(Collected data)
□ □ □ □

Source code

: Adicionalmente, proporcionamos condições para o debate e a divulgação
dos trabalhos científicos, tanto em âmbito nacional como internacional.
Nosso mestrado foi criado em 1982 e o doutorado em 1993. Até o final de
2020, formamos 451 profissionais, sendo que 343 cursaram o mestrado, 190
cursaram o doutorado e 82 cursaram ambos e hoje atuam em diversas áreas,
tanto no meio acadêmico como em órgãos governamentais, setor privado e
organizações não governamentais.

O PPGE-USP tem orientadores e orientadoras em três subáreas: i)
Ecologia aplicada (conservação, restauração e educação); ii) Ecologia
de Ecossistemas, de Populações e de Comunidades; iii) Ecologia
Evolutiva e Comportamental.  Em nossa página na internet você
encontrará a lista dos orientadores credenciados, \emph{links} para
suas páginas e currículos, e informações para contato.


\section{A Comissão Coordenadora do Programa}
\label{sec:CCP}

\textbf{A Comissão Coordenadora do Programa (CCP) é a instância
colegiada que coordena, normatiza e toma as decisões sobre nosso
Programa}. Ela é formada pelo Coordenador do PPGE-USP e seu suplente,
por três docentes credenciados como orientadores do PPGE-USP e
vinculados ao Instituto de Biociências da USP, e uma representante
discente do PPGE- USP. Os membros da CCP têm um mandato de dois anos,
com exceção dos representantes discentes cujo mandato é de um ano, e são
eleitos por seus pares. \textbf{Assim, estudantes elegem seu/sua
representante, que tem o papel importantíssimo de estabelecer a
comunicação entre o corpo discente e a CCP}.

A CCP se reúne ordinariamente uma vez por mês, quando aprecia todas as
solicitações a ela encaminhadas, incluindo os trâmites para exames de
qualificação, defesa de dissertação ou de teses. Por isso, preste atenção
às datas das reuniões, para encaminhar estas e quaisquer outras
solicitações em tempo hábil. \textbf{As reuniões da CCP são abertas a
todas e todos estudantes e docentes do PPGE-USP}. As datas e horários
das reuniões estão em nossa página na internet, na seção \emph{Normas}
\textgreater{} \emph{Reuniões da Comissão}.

□ □ □ □

■ **What to do**
Beginning with the line that holds "comunicação entre o", please give again each line exactly until the records end, and include that final line.

■ **Solution to the exercise**
comunicação entre o corpo discente e a CCP}.

A CCP se reúne ordinariamente uma vez por mês, quando aprecia todas as
solicitações a ela encaminhadas, incluindo os trâmites para exames de
qualificação, defesa de dissertação ou de teses. Por isso, preste atenção
às datas das reuniões, para encaminhar estas e quaisquer outras
solicitações em tempo hábil. \textbf{As reuniões da CCP são abertas a
todas e todos estudantes e docentes do PPGE-USP}. As datas e horários
das reuniões estão em nossa página na internet, na seção \emph{Normas}
\textgreater{} \emph{Reuniões da Comissão}.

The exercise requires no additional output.